Data for the task Start Marker

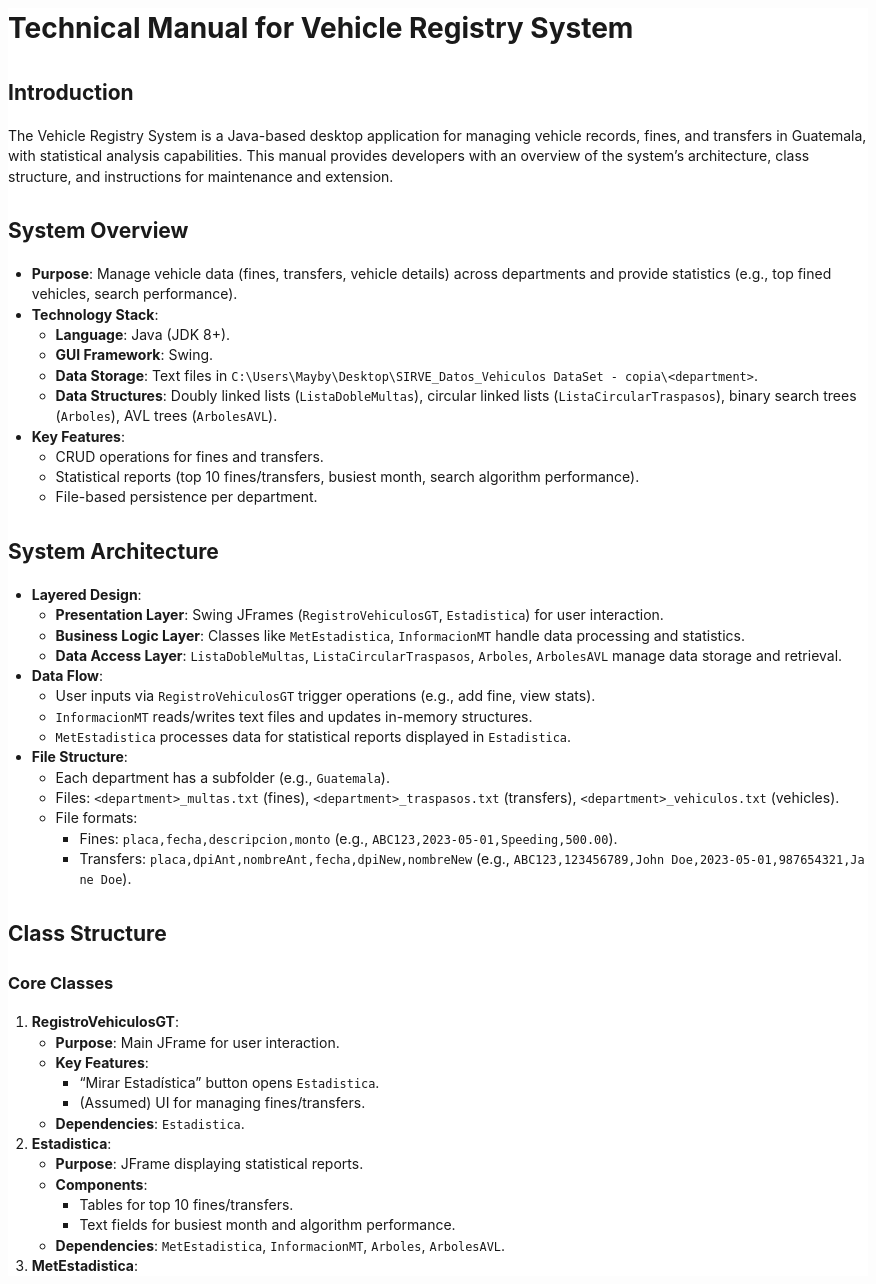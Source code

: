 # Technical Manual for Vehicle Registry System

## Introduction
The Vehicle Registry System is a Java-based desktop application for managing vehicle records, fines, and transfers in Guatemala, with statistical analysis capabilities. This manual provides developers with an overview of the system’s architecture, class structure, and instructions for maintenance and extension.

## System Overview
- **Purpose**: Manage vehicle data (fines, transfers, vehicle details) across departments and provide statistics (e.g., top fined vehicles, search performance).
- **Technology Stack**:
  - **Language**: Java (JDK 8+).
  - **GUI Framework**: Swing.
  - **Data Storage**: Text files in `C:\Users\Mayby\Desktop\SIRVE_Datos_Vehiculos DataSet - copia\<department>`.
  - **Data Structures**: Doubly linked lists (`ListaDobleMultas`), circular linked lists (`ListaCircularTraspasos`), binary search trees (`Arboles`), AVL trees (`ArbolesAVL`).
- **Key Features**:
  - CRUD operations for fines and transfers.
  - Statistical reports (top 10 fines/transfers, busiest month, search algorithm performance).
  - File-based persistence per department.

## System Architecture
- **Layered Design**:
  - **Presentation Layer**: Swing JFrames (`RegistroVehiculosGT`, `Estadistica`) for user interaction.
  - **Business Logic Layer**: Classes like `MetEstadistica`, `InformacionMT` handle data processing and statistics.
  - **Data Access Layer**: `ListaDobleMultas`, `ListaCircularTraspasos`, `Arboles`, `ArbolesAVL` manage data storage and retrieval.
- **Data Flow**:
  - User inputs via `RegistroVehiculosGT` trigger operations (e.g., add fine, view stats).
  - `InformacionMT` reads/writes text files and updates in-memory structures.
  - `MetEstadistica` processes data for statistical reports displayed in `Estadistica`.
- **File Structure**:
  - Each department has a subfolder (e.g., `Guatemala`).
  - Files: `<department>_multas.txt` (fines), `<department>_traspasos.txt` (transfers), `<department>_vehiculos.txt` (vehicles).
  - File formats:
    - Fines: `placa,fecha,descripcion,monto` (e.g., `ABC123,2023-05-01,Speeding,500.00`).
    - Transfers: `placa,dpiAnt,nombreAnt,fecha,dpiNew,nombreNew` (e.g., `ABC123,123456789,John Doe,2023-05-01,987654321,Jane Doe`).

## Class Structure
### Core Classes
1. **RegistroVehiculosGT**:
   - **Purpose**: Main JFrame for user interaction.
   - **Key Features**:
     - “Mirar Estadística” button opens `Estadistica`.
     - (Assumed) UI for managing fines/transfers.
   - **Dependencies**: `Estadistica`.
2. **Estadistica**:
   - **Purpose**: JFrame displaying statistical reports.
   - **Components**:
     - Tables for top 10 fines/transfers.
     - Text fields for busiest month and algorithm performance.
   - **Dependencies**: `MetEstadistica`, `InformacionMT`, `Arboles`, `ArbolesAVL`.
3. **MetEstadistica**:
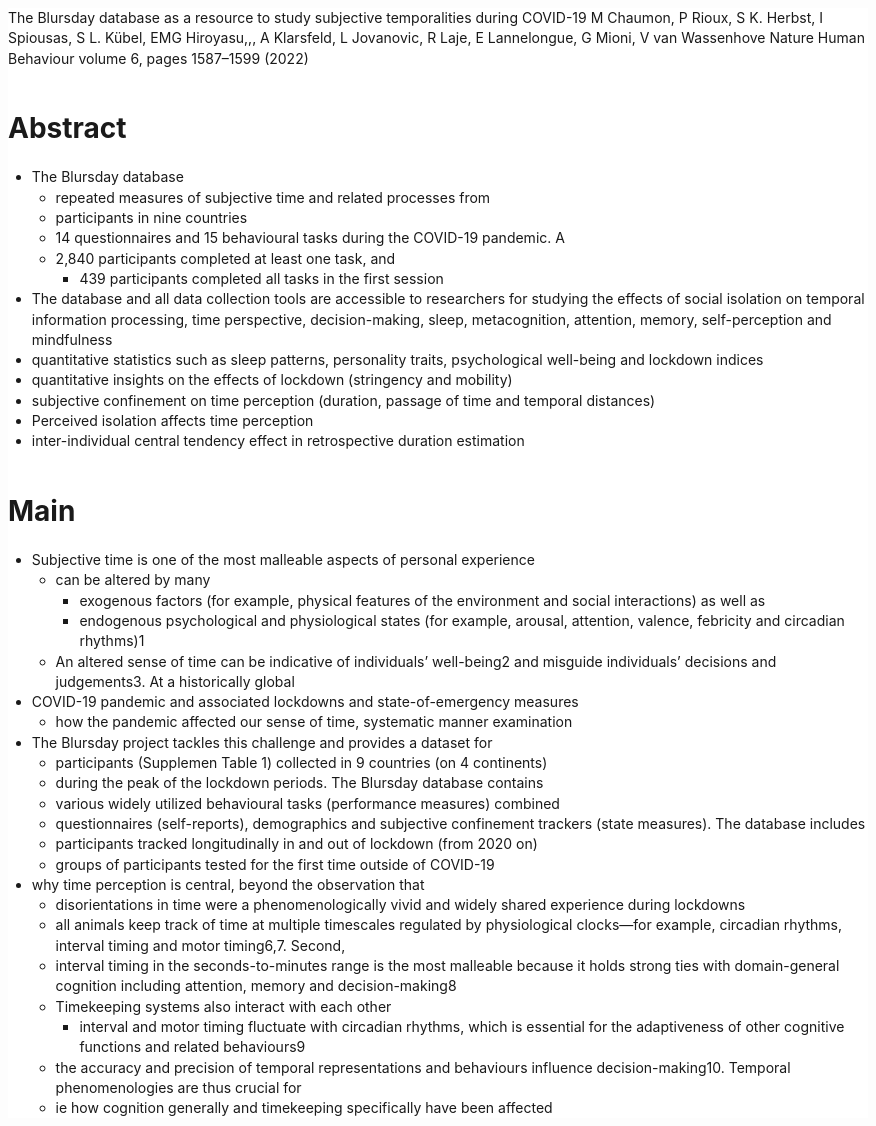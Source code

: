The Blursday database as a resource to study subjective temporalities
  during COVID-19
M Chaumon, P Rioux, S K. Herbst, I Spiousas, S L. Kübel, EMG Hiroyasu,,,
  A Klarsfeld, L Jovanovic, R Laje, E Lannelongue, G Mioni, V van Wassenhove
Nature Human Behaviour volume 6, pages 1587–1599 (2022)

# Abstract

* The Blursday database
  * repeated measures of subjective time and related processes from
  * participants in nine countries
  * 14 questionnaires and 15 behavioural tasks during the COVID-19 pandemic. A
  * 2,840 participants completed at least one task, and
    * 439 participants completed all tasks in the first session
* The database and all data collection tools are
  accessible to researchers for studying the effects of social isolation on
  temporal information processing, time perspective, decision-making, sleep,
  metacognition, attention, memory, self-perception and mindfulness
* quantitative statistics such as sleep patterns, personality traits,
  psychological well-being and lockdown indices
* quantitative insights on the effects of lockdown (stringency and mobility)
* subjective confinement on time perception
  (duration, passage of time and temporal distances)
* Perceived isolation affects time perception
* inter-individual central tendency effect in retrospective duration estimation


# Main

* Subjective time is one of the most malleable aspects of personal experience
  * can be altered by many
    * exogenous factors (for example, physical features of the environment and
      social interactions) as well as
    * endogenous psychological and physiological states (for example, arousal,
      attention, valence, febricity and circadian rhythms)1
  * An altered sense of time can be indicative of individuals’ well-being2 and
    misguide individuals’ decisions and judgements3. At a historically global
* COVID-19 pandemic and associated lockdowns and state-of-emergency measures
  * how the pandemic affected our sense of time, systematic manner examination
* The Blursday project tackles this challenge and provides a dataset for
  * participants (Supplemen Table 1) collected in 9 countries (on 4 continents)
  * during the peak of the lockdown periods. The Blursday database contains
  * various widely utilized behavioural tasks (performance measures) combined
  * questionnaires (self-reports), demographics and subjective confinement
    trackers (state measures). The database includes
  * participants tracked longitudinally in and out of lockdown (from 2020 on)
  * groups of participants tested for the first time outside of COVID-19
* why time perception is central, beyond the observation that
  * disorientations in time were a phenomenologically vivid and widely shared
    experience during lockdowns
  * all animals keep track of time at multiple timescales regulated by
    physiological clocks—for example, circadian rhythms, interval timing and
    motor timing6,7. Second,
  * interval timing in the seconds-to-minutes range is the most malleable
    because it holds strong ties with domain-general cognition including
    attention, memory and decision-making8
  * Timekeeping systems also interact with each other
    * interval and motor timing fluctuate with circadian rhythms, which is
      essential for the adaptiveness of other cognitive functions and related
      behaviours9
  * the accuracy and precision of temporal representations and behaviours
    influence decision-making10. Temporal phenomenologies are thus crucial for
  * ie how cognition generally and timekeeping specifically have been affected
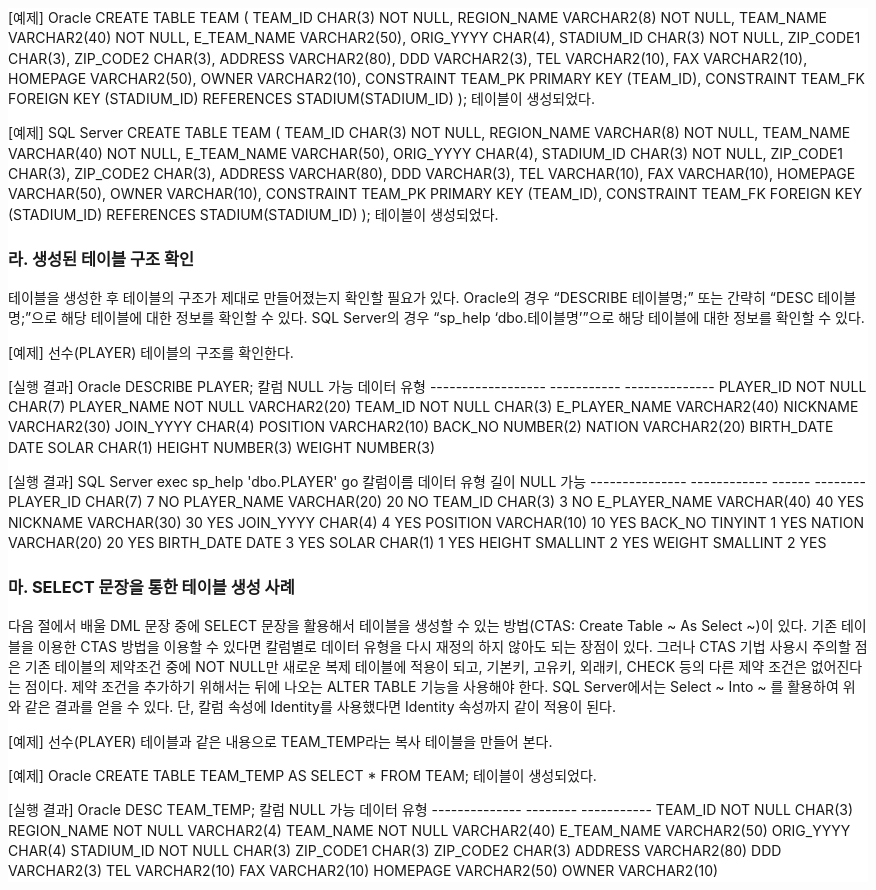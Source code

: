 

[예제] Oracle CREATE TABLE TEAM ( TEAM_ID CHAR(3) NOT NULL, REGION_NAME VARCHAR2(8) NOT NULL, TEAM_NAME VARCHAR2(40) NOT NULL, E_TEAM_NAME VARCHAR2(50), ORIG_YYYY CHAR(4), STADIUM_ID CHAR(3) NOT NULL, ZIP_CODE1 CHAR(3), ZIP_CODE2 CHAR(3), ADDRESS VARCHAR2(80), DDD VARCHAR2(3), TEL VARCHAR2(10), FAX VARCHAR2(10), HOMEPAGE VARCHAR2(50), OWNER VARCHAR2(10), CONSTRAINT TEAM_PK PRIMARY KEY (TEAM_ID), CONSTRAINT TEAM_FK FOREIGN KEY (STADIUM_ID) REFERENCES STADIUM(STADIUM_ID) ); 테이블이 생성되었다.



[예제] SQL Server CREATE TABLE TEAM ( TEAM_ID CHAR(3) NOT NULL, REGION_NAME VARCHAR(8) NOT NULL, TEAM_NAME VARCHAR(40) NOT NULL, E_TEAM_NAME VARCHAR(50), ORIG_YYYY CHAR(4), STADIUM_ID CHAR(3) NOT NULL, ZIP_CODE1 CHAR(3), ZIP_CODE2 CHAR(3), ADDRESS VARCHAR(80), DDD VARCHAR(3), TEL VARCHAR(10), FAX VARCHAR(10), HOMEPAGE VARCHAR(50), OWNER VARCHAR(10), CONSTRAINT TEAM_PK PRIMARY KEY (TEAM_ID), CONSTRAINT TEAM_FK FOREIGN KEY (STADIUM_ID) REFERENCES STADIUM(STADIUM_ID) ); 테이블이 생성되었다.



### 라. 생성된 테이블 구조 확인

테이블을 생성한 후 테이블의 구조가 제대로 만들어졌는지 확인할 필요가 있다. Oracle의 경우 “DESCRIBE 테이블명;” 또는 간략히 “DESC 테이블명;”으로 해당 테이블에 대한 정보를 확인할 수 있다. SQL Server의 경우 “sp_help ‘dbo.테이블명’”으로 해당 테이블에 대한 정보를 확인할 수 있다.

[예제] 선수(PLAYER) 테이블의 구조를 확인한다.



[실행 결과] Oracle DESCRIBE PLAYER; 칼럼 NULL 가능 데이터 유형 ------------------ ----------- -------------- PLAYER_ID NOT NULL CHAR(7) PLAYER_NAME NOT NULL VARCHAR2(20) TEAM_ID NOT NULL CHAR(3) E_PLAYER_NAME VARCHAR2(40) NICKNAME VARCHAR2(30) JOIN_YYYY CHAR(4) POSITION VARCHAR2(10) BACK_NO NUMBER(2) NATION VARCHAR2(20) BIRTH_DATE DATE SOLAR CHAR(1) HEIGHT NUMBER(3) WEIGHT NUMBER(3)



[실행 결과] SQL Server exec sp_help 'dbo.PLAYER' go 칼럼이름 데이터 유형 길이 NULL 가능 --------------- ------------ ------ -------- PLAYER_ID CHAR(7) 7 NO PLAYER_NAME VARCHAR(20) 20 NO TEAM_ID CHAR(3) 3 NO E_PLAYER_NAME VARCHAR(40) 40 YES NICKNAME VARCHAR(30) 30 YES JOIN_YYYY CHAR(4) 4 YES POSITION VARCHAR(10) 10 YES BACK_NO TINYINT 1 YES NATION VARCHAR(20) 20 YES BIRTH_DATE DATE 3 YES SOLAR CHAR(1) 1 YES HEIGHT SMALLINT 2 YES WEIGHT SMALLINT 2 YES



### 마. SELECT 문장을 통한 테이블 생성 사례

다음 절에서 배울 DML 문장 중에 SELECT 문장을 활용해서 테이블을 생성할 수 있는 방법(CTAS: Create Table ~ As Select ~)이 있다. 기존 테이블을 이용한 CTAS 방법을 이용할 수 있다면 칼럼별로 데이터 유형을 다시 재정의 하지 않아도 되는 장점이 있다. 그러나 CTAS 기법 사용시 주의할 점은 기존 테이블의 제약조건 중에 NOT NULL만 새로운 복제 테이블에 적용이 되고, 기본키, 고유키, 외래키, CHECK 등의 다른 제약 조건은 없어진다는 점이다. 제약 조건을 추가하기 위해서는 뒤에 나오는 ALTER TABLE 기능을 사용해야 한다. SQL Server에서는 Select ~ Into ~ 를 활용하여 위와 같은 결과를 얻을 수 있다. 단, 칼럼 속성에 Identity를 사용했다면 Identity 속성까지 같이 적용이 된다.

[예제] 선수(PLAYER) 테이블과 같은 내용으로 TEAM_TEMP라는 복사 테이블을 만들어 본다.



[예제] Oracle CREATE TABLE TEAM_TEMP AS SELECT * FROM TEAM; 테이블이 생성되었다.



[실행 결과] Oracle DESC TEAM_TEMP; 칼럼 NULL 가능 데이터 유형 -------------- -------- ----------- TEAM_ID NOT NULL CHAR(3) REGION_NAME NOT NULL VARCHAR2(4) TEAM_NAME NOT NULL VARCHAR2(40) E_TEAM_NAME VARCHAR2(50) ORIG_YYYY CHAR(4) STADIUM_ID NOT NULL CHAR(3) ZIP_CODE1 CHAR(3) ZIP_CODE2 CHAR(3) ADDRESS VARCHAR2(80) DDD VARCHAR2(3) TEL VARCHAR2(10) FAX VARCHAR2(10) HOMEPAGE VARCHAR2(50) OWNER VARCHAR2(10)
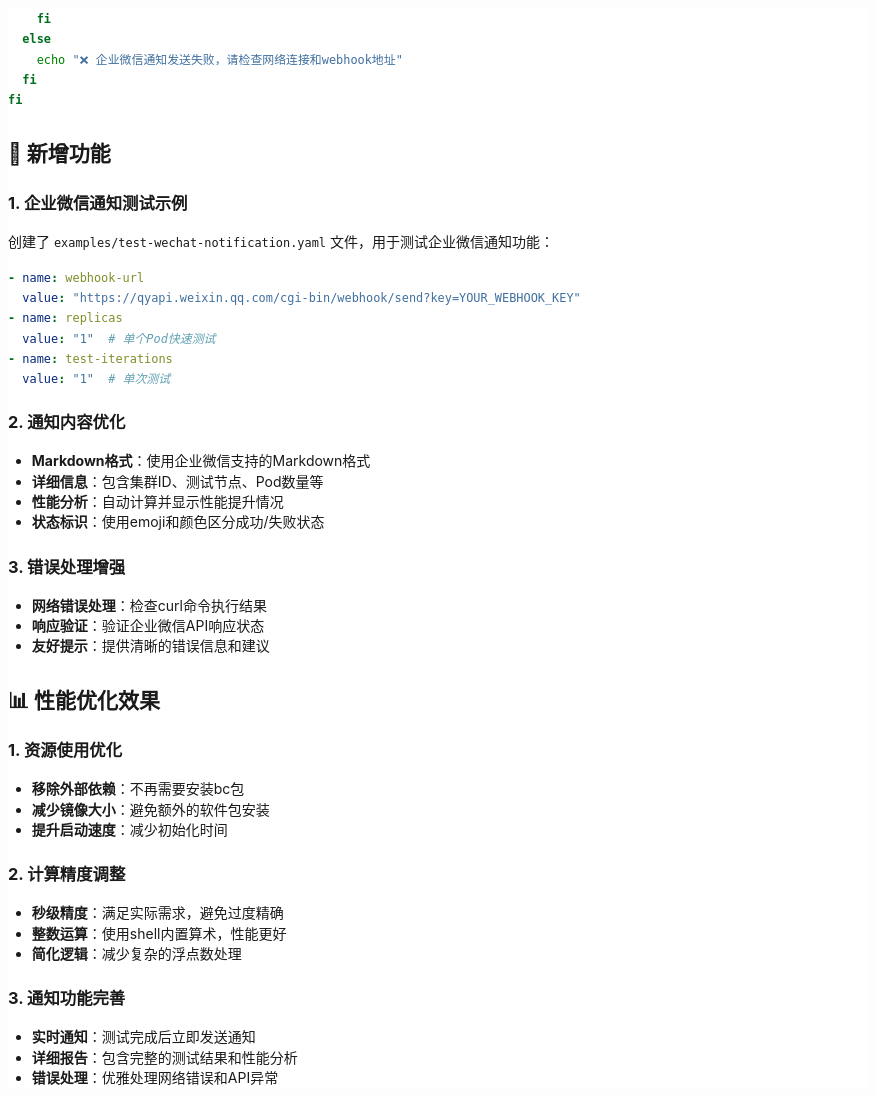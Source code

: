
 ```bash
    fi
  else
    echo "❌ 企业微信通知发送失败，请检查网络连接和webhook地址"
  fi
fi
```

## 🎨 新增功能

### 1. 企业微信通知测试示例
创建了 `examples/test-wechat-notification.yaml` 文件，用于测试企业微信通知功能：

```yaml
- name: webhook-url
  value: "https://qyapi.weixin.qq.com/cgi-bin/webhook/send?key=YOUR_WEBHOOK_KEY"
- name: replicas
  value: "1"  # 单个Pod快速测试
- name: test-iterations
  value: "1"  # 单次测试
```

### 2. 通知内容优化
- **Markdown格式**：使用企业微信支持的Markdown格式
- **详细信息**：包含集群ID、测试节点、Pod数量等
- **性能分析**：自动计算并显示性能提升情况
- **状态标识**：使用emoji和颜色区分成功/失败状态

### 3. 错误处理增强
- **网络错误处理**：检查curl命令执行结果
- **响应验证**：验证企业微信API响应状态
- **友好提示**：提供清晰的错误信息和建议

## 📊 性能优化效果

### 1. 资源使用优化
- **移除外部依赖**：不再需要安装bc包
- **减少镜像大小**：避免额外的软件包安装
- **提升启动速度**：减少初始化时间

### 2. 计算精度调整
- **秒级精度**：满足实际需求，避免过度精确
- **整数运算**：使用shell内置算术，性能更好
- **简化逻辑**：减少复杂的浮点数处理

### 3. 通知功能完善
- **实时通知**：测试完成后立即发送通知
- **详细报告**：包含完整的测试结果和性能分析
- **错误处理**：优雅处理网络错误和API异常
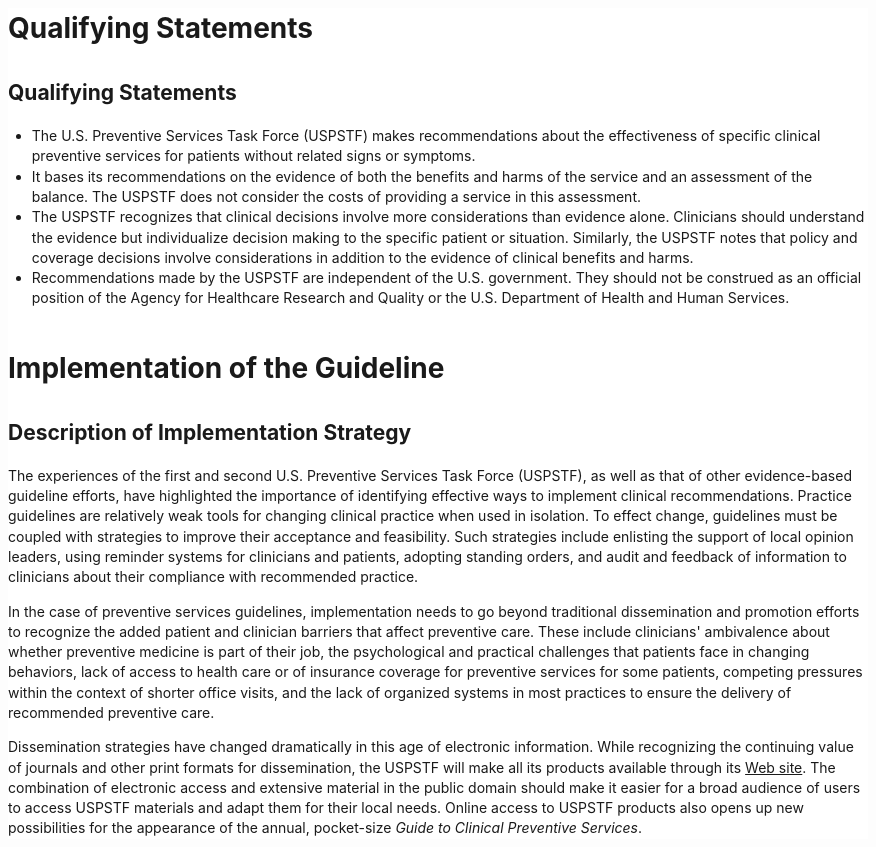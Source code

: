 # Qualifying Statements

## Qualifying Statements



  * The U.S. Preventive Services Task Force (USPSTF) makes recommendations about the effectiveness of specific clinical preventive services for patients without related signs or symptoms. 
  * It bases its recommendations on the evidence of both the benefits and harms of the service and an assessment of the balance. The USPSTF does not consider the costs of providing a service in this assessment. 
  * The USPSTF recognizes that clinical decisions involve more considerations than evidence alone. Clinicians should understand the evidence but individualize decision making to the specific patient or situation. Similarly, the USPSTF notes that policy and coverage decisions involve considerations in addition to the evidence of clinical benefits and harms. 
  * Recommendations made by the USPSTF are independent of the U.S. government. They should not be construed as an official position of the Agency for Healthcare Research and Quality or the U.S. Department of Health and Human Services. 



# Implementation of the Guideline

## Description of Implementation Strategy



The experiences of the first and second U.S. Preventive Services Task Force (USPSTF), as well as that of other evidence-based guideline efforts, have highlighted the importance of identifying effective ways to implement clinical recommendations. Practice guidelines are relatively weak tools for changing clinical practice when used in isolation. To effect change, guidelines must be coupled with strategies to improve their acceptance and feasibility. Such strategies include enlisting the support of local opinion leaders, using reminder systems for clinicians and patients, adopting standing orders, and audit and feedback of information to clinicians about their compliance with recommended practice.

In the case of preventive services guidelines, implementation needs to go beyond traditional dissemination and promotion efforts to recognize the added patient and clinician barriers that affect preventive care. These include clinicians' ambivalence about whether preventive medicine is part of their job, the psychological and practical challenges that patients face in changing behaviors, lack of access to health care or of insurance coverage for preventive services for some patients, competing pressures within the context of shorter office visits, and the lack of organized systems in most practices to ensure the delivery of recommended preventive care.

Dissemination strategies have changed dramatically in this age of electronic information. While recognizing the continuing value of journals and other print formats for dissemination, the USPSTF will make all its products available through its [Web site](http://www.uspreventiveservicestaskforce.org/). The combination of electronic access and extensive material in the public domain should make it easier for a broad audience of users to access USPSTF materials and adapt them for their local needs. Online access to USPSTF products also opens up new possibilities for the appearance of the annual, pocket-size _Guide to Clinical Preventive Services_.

Data for the task End Marker

* Problem statement *
Your answer must be the lines above from the one holding "### 1. 企业微信通知测试示例" up to and including the one holding "## Qualifying Statements", exact and with no pictures.

* Result for this exercise *
### 1. 企业微信通知测试示例
创建了 `examples/test-wechat-notification.yaml` 文件，用于测试企业微信通知功能：

```yaml
- name: webhook-url
  value: "https://qyapi.weixin.qq.com/cgi-bin/webhook/send?key=YOUR_WEBHOOK_KEY"
- name: replicas
  value: "1"  # 单个Pod快速测试
- name: test-iterations
  value: "1"  # 单次测试
```

### 2. 通知内容优化
- **Markdown格式**：使用企业微信支持的Markdown格式
- **详细信息**：包含集群ID、测试节点、Pod数量等
- **性能分析**：自动计算并显示性能提升情况
- **状态标识**：使用emoji和颜色区分成功/失败状态

### 3. 错误处理增强
- **网络错误处理**：检查curl命令执行结果
- **响应验证**：验证企业微信API响应状态
- **友好提示**：提供清晰的错误信息和建议

## 📊 性能优化效果

### 1. 资源使用优化
- **移除外部依赖**：不再需要安装bc包
- **减少镜像大小**：避免额外的软件包安装
- **提升启动速度**：减少初始化时间

### 2. 计算精度调整
- **秒级精度**：满足实际需求，避免过度精确
- **整数运算**：使用shell内置算术，性能更好
- **简化逻辑**：减少复杂的浮点数处理

### 3. 通知功能完善
- **实时通知**：测试完成后立即发送通知
- **详细报告**：包含完整的测试结果和性能分析
- **错误处理**：优雅处理网络错误和API异常
Source code

: # Qualifying Statements

## Qualifying Statements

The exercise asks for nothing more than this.